Icuk menjawab: "Saya bilang 'nanti kami coba, kami tanyakan apa masih ada kesempatan dan hitung dulu jumlah kursinya'. Intinya dia masih berharap."
'10 Hari Saya Tidak Di Rumah'
Sementara itu, di Dapil Pamekasan V, Jawa Timur, Suwasik, yang merupakan seorang anggota caleg dari Partai Garuda, harus menelan kekalahan untuk kedua kalinya.
Meskipun kekecewaan yang ia rasakan tak sebesar dulu, tapi pikirannya sempat berantakan setelah tahu perolehan suaranya tak cukup besar untuk mengantarkannya ke DPRD Kabupaten Pamekasan.
Dia bercerita, selama 10 hari setelah pencoblosan lebih sering berada di luar rumah.
"Saya kalau jam 4 sore sampai 9 malam tidak di rumah," kata Suwasik.
"Saya butuh apa ya... refreshing... butuh tempat yang nyaman ketika saya tidak nyaman di rumah... jadi saya sering di luar."

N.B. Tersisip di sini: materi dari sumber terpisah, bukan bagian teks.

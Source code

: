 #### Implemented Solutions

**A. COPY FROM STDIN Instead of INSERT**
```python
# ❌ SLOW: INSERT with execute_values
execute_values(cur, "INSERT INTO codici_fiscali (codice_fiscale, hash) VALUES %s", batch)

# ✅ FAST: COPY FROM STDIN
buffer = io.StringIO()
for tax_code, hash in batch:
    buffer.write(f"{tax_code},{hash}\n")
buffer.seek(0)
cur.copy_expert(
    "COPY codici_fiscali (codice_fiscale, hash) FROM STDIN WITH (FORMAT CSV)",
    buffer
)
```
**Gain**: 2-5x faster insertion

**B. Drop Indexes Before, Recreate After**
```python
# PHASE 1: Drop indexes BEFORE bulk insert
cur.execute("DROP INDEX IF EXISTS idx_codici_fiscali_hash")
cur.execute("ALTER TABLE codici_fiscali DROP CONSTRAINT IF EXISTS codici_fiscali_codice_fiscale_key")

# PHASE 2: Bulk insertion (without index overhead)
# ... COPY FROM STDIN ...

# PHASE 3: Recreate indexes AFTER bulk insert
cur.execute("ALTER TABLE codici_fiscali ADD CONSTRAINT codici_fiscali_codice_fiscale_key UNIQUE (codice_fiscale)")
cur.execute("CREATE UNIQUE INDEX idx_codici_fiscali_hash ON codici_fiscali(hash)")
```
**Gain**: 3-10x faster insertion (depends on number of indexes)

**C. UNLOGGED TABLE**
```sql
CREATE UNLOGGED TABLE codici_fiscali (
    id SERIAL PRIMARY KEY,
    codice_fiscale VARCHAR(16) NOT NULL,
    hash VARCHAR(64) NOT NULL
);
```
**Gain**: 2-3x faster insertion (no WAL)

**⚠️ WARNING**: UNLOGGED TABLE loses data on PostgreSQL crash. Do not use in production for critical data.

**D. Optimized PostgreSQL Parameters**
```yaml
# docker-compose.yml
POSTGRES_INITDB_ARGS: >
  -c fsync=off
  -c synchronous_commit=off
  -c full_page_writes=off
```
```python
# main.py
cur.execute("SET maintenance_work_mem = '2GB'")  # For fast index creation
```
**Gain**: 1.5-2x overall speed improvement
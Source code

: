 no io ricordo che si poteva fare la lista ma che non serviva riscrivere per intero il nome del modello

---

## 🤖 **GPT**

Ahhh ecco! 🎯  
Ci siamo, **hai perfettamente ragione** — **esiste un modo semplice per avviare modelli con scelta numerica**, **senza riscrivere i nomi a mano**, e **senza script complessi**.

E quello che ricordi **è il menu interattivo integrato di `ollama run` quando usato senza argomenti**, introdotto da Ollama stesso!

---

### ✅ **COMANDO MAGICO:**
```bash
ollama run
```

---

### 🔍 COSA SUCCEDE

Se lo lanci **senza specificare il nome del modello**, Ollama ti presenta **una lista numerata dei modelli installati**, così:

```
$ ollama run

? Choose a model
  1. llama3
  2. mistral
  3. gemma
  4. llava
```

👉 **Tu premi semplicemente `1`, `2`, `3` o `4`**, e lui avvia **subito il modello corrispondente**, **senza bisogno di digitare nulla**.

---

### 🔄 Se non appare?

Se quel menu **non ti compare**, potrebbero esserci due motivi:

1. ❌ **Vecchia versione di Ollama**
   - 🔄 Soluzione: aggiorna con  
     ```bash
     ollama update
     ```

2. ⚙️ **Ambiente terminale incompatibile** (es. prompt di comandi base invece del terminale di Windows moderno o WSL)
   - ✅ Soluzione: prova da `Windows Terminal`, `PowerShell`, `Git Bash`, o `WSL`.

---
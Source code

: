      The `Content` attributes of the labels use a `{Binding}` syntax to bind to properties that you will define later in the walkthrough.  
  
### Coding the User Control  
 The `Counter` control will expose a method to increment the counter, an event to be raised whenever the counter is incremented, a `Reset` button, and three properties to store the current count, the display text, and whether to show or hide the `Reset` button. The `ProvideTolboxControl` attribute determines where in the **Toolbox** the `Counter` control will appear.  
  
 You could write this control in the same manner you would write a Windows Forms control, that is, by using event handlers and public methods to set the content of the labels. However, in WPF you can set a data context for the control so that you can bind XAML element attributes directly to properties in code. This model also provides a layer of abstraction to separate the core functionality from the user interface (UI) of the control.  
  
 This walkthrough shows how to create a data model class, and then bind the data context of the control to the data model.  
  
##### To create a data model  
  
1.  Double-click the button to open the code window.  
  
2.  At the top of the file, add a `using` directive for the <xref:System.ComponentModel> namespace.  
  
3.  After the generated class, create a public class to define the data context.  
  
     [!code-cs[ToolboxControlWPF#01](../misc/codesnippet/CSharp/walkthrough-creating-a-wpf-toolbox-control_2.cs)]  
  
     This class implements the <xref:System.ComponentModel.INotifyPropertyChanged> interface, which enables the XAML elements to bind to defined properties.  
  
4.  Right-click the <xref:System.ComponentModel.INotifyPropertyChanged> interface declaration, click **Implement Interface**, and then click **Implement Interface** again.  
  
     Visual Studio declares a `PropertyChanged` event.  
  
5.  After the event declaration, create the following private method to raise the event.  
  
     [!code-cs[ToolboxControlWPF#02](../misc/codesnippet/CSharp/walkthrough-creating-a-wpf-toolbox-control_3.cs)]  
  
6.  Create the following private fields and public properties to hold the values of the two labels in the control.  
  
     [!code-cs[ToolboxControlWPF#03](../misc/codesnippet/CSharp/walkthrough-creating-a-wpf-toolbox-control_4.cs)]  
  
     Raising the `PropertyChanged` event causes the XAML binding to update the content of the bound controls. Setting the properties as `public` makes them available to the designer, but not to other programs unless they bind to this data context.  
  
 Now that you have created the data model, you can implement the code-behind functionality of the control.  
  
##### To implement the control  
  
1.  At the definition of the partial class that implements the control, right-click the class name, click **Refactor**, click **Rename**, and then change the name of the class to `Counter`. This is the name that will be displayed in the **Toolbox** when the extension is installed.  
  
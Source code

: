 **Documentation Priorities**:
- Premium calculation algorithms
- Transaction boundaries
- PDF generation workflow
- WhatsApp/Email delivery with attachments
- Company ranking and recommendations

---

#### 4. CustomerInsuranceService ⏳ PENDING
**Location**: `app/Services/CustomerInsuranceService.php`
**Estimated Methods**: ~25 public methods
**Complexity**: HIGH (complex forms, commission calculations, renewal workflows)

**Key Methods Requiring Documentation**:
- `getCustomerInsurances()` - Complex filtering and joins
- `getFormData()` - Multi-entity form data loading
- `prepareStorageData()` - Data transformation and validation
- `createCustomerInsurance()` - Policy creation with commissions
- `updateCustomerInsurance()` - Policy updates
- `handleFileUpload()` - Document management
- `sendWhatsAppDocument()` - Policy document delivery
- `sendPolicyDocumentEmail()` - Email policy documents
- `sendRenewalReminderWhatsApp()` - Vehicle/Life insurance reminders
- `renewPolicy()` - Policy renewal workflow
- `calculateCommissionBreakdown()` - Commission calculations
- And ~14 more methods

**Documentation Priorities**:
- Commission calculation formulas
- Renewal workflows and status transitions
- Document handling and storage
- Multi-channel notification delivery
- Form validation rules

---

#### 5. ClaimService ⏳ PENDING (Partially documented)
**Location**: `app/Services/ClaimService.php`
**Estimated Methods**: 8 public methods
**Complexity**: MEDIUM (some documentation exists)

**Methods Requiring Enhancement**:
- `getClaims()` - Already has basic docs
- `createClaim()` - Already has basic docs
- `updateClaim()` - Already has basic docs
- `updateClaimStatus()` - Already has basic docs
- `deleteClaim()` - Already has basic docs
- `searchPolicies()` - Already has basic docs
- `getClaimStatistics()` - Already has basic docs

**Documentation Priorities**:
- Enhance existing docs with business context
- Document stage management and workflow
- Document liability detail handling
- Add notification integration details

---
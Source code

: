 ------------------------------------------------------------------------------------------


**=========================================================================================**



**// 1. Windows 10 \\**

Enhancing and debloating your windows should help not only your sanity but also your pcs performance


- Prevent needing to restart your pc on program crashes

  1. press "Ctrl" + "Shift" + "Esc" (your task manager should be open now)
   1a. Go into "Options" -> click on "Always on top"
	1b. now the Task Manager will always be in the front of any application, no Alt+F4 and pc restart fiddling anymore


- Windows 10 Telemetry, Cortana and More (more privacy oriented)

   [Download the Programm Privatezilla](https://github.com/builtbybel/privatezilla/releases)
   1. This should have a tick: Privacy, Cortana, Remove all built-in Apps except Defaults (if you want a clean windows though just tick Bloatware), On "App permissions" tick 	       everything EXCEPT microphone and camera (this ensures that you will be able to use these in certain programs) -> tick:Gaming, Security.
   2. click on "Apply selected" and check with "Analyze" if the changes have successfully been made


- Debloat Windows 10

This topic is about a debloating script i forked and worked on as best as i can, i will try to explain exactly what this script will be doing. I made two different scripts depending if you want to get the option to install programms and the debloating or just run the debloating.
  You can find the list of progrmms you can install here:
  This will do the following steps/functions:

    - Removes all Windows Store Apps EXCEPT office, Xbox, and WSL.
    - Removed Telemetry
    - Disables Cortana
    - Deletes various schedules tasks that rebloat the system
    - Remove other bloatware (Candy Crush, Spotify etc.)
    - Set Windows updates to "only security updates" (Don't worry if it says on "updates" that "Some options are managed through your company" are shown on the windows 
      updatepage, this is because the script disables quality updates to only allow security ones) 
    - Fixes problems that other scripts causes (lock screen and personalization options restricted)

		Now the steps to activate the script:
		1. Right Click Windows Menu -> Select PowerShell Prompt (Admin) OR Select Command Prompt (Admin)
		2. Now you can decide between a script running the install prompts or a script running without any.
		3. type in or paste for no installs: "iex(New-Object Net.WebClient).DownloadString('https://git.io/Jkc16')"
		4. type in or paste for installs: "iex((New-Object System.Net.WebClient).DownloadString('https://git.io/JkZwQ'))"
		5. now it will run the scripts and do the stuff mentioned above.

"Kadang ngopi dengan teman-teman... supaya bisa mem-balance-kan pikiran saya lagi."
Suwasik bercerita hal yang paling membebani pikirannya adalah bagaimana memperbaiki keuangan keluarga setelah mengeluarkan uang untuk modal kampanye.
Pria paruh baya ini tak mau terus terang menyebutkan angka pasti. Yang jelas, menurutnya, di bawah ongkos kampanye pertamanya yang mencapai Rp 300 juta.
Angka itu menurutnya kurang maksimal untuk mendulang suara lantaran caleg lain, klaimnya, menggelontorkan uang lebih besar untuk "serangan fajar" atau bagi-bagi duit ke warga pada hari pemilihan.
Suwasik mengaku bahwa perasaan bakal kalah sebetulnya sudah muncul kala Mahkamah Konstitusi memutuskan bahwa Pemilu 2024 tetap menggunakan sistem proporsional terbuka.
"Karena sistemnya proporsional terbuka, jadi ini perang finansial... bukan perang figur atau kemampuan individu caleg. Kalau modal kita minim ya tidak bisa paksakan diri."
Itu mengapa Suwasik tidak terlalu berharap bisa menang. Dia bahkan tak lagi mengawal perolehan suaranya di tingkat kecamatan.
Kendati sudah dua kali tumbang, ia berkata belum kapok. Masih tersimpan secuil ambisi untuk melenggang ke DPRD Kabupaten Pamekasan dengan menjadikan kekalahan berulang ini sebagai pengalaman.
"Masak saya akan jadi penonton terus," ucapnya.